Une matière accessible

La philosophie comme matière à enseigner semble différente de celle prodiguée dans les universités. En effet, la philosophie semble bien inaccessible lorsque l’on ne connaît pas cette matière, cette science humaine. Pour quelqu’un qui n’a pas eu de cours d’Introduction, la philosophie ressemble plus à une étude de textes anciens dont l’approche semble parfois abrupte, qu’à une matière « vivante ». Il est donc impératif pour l’enseignant de donner un savoir accessible, en prise avec la réalité, avec le quotidien. Cet impératif n’est pas toujours respecté par les professeurs qui sortent de l’université. Ce fonctionnement est normal dès lors que l’on considère comme implicite l’enseignement de cette matière si particulière. Cet « implicite » participe, dans une large mesure, du fait qu’après de longues années études, il se creuse un gouffre entre l’enseignant et « l’apprenant ». De plus, il n’existe que très peu de contacts entre les professeurs en ce qui concerne le sujet de l’enseignement de la matière elle-même.

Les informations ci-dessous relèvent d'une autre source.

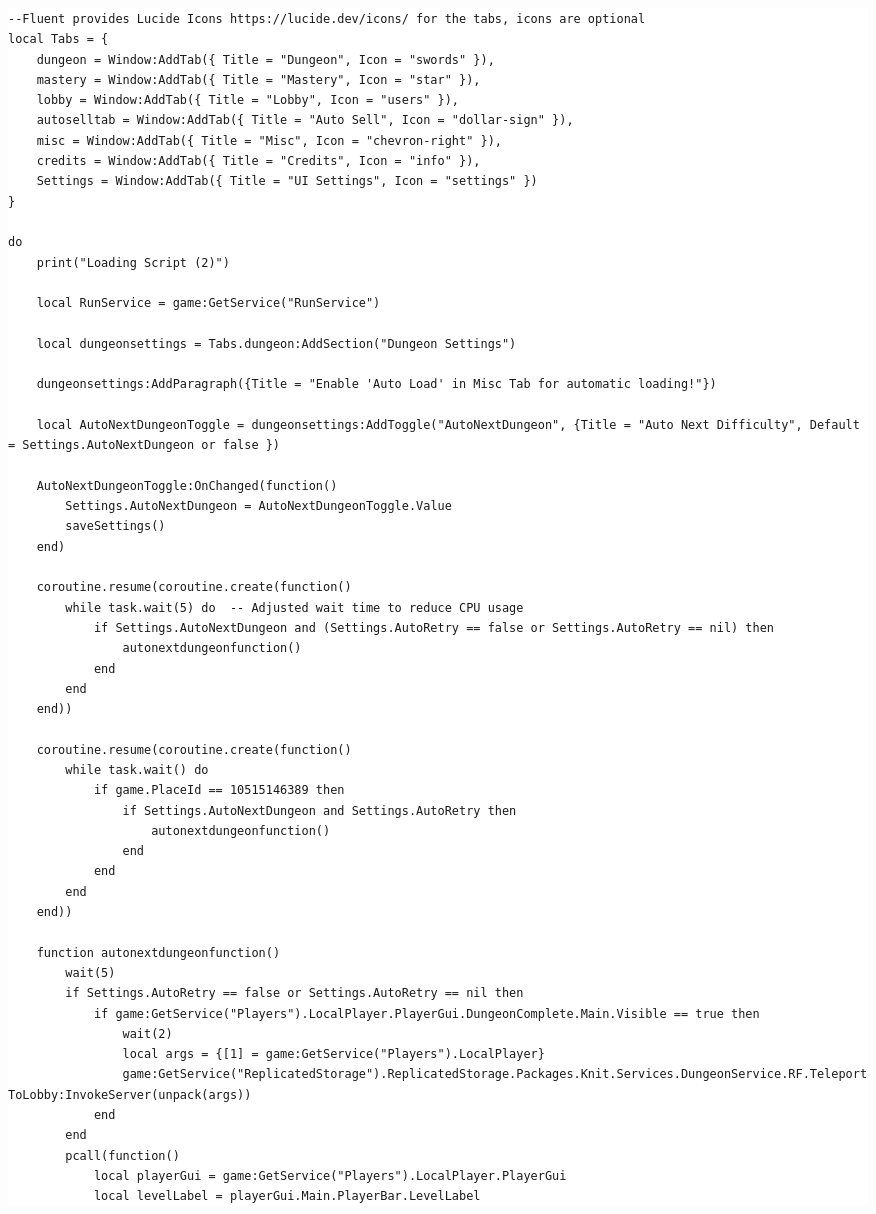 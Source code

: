     --Fluent provides Lucide Icons https://lucide.dev/icons/ for the tabs, icons are optional
    local Tabs = {
        dungeon = Window:AddTab({ Title = "Dungeon", Icon = "swords" }),
        mastery = Window:AddTab({ Title = "Mastery", Icon = "star" }),
        lobby = Window:AddTab({ Title = "Lobby", Icon = "users" }),
        autoselltab = Window:AddTab({ Title = "Auto Sell", Icon = "dollar-sign" }),
        misc = Window:AddTab({ Title = "Misc", Icon = "chevron-right" }),
        credits = Window:AddTab({ Title = "Credits", Icon = "info" }),
        Settings = Window:AddTab({ Title = "UI Settings", Icon = "settings" })
    }
    
    do
        print("Loading Script (2)")

        local RunService = game:GetService("RunService")

        local dungeonsettings = Tabs.dungeon:AddSection("Dungeon Settings")

        dungeonsettings:AddParagraph({Title = "Enable 'Auto Load' in Misc Tab for automatic loading!"})
    
        local AutoNextDungeonToggle = dungeonsettings:AddToggle("AutoNextDungeon", {Title = "Auto Next Difficulty", Default = Settings.AutoNextDungeon or false })

        AutoNextDungeonToggle:OnChanged(function()
            Settings.AutoNextDungeon = AutoNextDungeonToggle.Value
            saveSettings()
        end)
        
        coroutine.resume(coroutine.create(function()
            while task.wait(5) do  -- Adjusted wait time to reduce CPU usage
                if Settings.AutoNextDungeon and (Settings.AutoRetry == false or Settings.AutoRetry == nil) then
                    autonextdungeonfunction()
                end
            end
        end))

        coroutine.resume(coroutine.create(function()
            while task.wait() do
                if game.PlaceId == 10515146389 then
                    if Settings.AutoNextDungeon and Settings.AutoRetry then
                        autonextdungeonfunction()
                    end
                end
            end
        end))

        function autonextdungeonfunction()
            wait(5)
            if Settings.AutoRetry == false or Settings.AutoRetry == nil then
                if game:GetService("Players").LocalPlayer.PlayerGui.DungeonComplete.Main.Visible == true then
                    wait(2)
                    local args = {[1] = game:GetService("Players").LocalPlayer}
                    game:GetService("ReplicatedStorage").ReplicatedStorage.Packages.Knit.Services.DungeonService.RF.TeleportToLobby:InvokeServer(unpack(args))
                end
            end
            pcall(function()
                local playerGui = game:GetService("Players").LocalPlayer.PlayerGui
                local levelLabel = playerGui.Main.PlayerBar.LevelLabel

Les débats qui ont lieu, dans les salles des professeurs des lycées français, se font souvent autour des sujets abordés, des textes étudiés, des difficultés de tel ou tel élève, mais très peu de discussions s’engagent, par exemple, sur « comment apprendre la notion de concept », ou encore « comment faire pour que l’apprenant intègre telle ou telle notion ». La didactique n’est que très peu abordée alors qu’elle est primordiale lorsqu’on s’adresse à un public jeune ou non avertie.
La philosophie est également une source d’expériences à faire ou à partager entre l’enseignant et « l’apprenant ». Toutes les réserves d’expériences sont à mettre en exergue dans l’enseignement de la philosophie. Il faut intégrer des sources de renseignements dont les élèves peuvent faire l’expérience au quotidien ou dont ils peuvent se servir pour comprendre les données du Savoir. Les médias comme le cinéma, la télévision, la presse écrite sont autant de sources que l’élève pourra intégrer lorsqu’il les mettra en relation avec les notions développées dans son cours.
Une interdisciplinarité est également essentielle. L’appel du philosophe vers d’autres sciences humaines que la sienne (psychologie, sociologie, anthropologie etc.) est souhaitable tant que ces sciences permettent d’agrémenter une meilleure compréhension des notions.
La philosophie est un sujet « enseignable » pour autant que nous donnions à ses détracteurs, par une recherche en didactique, la preuve qu’elle ne demande pas aux élèves de s’élever aux concepts, mais au contraire, qu’elle peut amener le concept à une réalité compréhensible par « l’apprenant ».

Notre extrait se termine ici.